Ahora toca serenarse en medio de la tormenta que azota las redes sociales y poner la actualidad en perspectiva. Aunque, como se puede constatar, en la España actual no faltan quienes consideran mucho más grave darle un beso en la boca a una futbolista sin su consentimiento que declarar unilateralmente la independencia de una parte del territorio nacional, no es eso lo que establece nuestro Código Penal. Ni siquiera después de los remiendos introducidos por el Gobierno de Sánchez, cuando suprimió el delito de sedición y trató de jibarizar el de malversación.

El artículo 184, en el que podría encajar, tratándole con cierta severidad, la conducta de Rubiales, establece que "el que, sin violencia o intimidación y sin que medie consentimiento, realice actos que atenten contra la libertad o indemnidad sexual de otra persona, será castigado, como responsable de abuso sexual, con la pena de prisión de uno a tres años o multa de dieciocho a veinticuatro meses".

Y el artículo 178, aplicable con rigor verdaderamente extremo, establece que "el que atentare contra la libertad sexual de otra persona, con violencia o intimidación será castigado como responsable de agresión sexual con la pena de prisión de uno a cuatro años".

Puigdemont no es un Luis Rubiales cualquiera, sino el jefe de un partido dispuesto a vender sus siete escaños en el Congreso a Pedro Sánchez a cambio de la impunidad preventiva de todos esos actos delictivos

Ese sería el máximo riesgo que afrontaría Rubiales en el hipotético caso de que Jennifer Hermoso o la fiscalía se querellaran contra él.
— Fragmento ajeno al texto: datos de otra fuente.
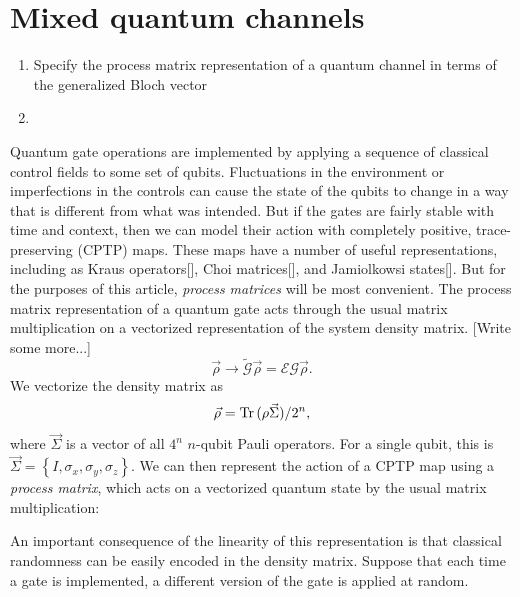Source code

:\documentclass[aps,nofootinbib,pra,notitlepage,twocolumn]{revtex4-1}
\newcommand{\tr}{{\rm Tr\thinspace}}
\newcommand{\note}[1]{{\color{red}[#1]}}
\newcommand{\actual}{\ensuremath{\tilde{\mathcal{G}}}}
\newcommand{\target}{\ensuremath{{\mathcal{G}}}}
\newcommand{\error}{\ensuremath{{\mathcal{E}}}}
\begin{document}
\section{Mixed quantum channels}
\label{sec:representing_quantum_gates}
\begin{enumerate}
	\item Specify the process matrix representation of a quantum channel in terms of the generalized Bloch vector
	\item 
\end{enumerate}
Quantum gate operations are implemented by applying a sequence of classical control fields to some set of qubits. Fluctuations in the environment or imperfections in the controls can cause the state of the qubits to change in a way that is different from what was intended.  But if the gates are fairly stable with time and context\cite{1810.05651}, then we can model their action with completely positive, trace-preserving (CPTP) maps. These maps have a number of useful representations, including as Kraus operators[], Choi matrices[], and Jamiolkowsi states[]. But for the purposes of this article, \emph{process matrices} will be most convenient. The process matrix representation of a quantum gate acts through the usual matrix multiplication on a vectorized representation of the system density matrix. \note{Write some more...}
\begin{equation}\label{error_def}
  \vec\rho \rightarrow \actual\vec\rho = \error \target \vec\rho.
\end{equation}
We vectorize the density matrix as
\begin{equation}
  \vec \rho = \tr(\rho \vec \Sigma)/2^n,
\end{equation}
where $\vec \Sigma$ is a vector of all $4^n$ $n$-qubit Pauli operators. For a single qubit, this is $\vec\Sigma = \left\{I, \sigma_x, \sigma_y, \sigma_z\right\}$.  We can then represent the action of a CPTP map using a \emph{process matrix}, which acts on a vectorized quantum state by the usual matrix multiplication:



An important consequence of the linearity of this representation is that classical randomness can be easily encoded in the density matrix. Suppose that each time a gate is implemented, a different version of the gate is applied at random. 
\end{document}
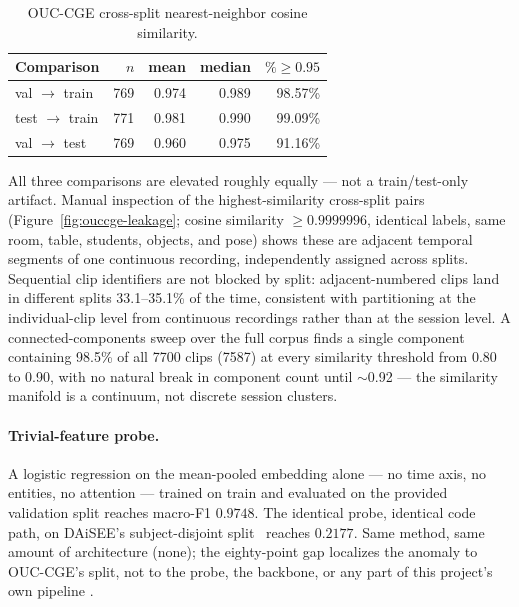 \begin{table}[t]
\caption{OUC-CGE cross-split nearest-neighbor cosine similarity.
}
\label{tab:ouccge-dup}
\begin{tabular}{@{}lrrrr@{}}
\toprule
Comparison & $n$ & mean & median & $\%\!\geq\!0.95$ \\
\midrule
val $\to$ train  & 769 & 0.974 & 0.989 & 98.57\% \\
test $\to$ train & 771 & 0.981 & 0.990 & 99.09\% \\
val $\to$ test   & 769 & 0.960 & 0.975 & 91.16\% \\
\bottomrule
\end{tabular}
\end{table}

All three comparisons are elevated roughly equally --- not a train/test-only
artifact. Manual inspection of the highest-similarity cross-split pairs
(Figure~\ref{fig:ouccge-leakage}; cosine similarity $\geq 0.9999996$,
identical labels, same room, table, students, objects, and pose) shows
these are adjacent temporal segments of one
continuous recording, independently assigned across splits. Sequential clip
identifiers are not blocked by split: adjacent-numbered clips land in
different splits
33.1--35.1\% of the time, consistent with partitioning at the individual-clip
level from continuous recordings rather than at the session level. A
connected-components sweep over the full corpus finds a single component
containing
98.5\% of all 7700 clips (7587) at every similarity threshold from 0.80 to
0.90, with no natural break in component count until $\sim$0.92 --- the
similarity manifold is a continuum, not discrete session clusters.

\paragraph{Trivial-feature probe.}
A logistic regression on the mean-pooled embedding alone --- no time axis,
no entities, no attention --- trained on train and evaluated on the provided
validation split reaches
macro-F1 $0.9748$. The identical probe, identical code path, on DAiSEE's
subject-disjoint split~\cite{gupta2016daisee} reaches
$0.2177$. Same method, same amount of architecture (none); the eighty-point
gap localizes the anomaly to OUC-CGE's split, not to the probe, the backbone,
or any part of this project's own pipeline
.

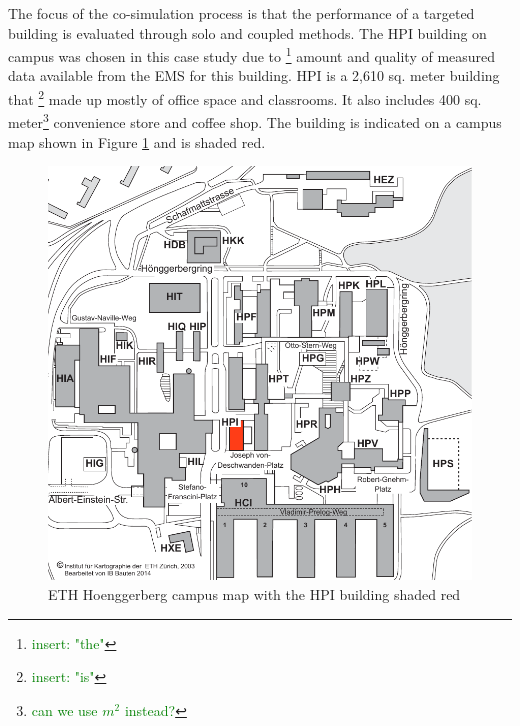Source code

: \documentclass{tBPS2e}
\theoremstyle{plain}
\theoremstyle{definition}
\theoremstyle{remark}
\newcommand{\noteDT}[1]{\footnote{\textcolor{green}{#1}}}
\begin{document}


The focus of the co-simulation process is that the performance of a targeted building is evaluated through solo and coupled methods. The HPI building on campus was chosen in this case study due to \noteDT{insert: "the"} amount and quality of measured data available from the EMS for this building. HPI is a 2,610 sq. meter building that \noteDT{insert: "is"} made up mostly of office space and classrooms. It also includes 400 sq. meter\noteDT{can we use $m^2$ instead?} convenience store and coffee shop. The building is indicated on a campus map shown in Figure \ref{fig:campusmap} and is shaded red.


\begin{figure}[H]
\centering
\includegraphics[scale=0.5]{figures/ETH_Hoenngerbergcamp_targetedbuildings_HPI}
\caption{ETH Hoenggerberg campus map with the HPI building shaded red}
\label{fig:campusmap}
\end{figure}
\end{document}

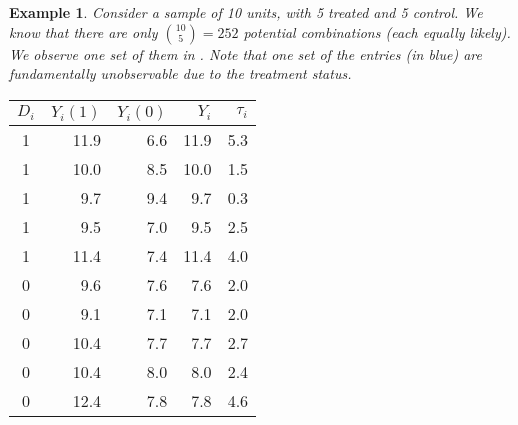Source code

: \documentclass{tufte-handout}
\theoremstyle{break}
\newtheorem{exmp}{Example}
\begin{document}
\begin{boxD}
  \begin{exmp}
    \label{example1_randomization}
    Consider a sample of 10 units, with 5 treated and 5 control. We know that there are only ${10 \choose 5}= 252$ potential combinations (each equally likely).  We observe one set of them in  . Note that one set of the entries (in blue) are fundamentally unobservable due to the treatment status.
  \end{exmp}
\end{boxD}
\begin{margintable}
  \begin{tabular}{crrrr}
    \toprule
    $D_{i}$ & $Y_{i}(1)$              & $Y_{i}(0)$              & $Y_{i}$ & $\tau_{i}$               \\
    \midrule
    1       & 11.9                    & \cellcolor{main!25} 6.6 & 11.9    & \cellcolor{main!25}5.3  \\
    1       & 10.0                    & \cellcolor{main!25} 8.5 & 10.0    & \cellcolor{main!25}1.5  \\
    1       & 9.7                     & \cellcolor{main!25} 9.4 & 9.7     & \cellcolor{main!25}0.3  \\
    1       & 9.5                     & \cellcolor{main!25} 7.0 & 9.5     & \cellcolor{main!25}2.5  \\
    1       & 11.4                    & \cellcolor{main!25} 7.4 & 11.4    & \cellcolor{main!25}4.0  \\
    0       & \cellcolor{main!25} 9.6 & 7.6                     & 7.6     & \cellcolor{main!25}2.0  \\
    0       & \cellcolor{main!25}9.1  & 7.1                     & 7.1     & \cellcolor{main!25}2.0  \\
    0       & \cellcolor{main!25}10.4 & 7.7                     & 7.7     & \cellcolor{main!25}2.7  \\
    0       & \cellcolor{main!25}10.4 & 8.0                     & 8.0     & \cellcolor{main!25} 2.4 \\
    0       & \cellcolor{main!25}12.4 & 7.8                     & 7.8     & \cellcolor{main!25}4.6  \\
    \bottomrule
  \end{tabular}
  \caption{Example of a randomization over $n = 10$ units. The highlighted entries are unobservable due to the fundamental problem of causal inference.}
  \label{tab:ex_randomized1}
\end{margintable}
\end{document}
Habría que estudiar la jurisprudencia, pero todo apunta que, al no haber ido el episodio a mayores, una doblemente hipotética condena se quedaría en multa o se ceñiría siempre a la franja más baja de la pena. 

En lo que se refiere a los hechos atribuidos a Puigdemont, es cierto que la despenalización de la sedición, como alega el Tribunal Supremo, ha dejado al Estado indefenso ante un proceso ilegal de independencia que no incluya la violencia. Y que, según resolvió la Sala Segunda, a los condenados del procés no cabría aplicarles como alternativa el nuevo delito de desórdenes agravados.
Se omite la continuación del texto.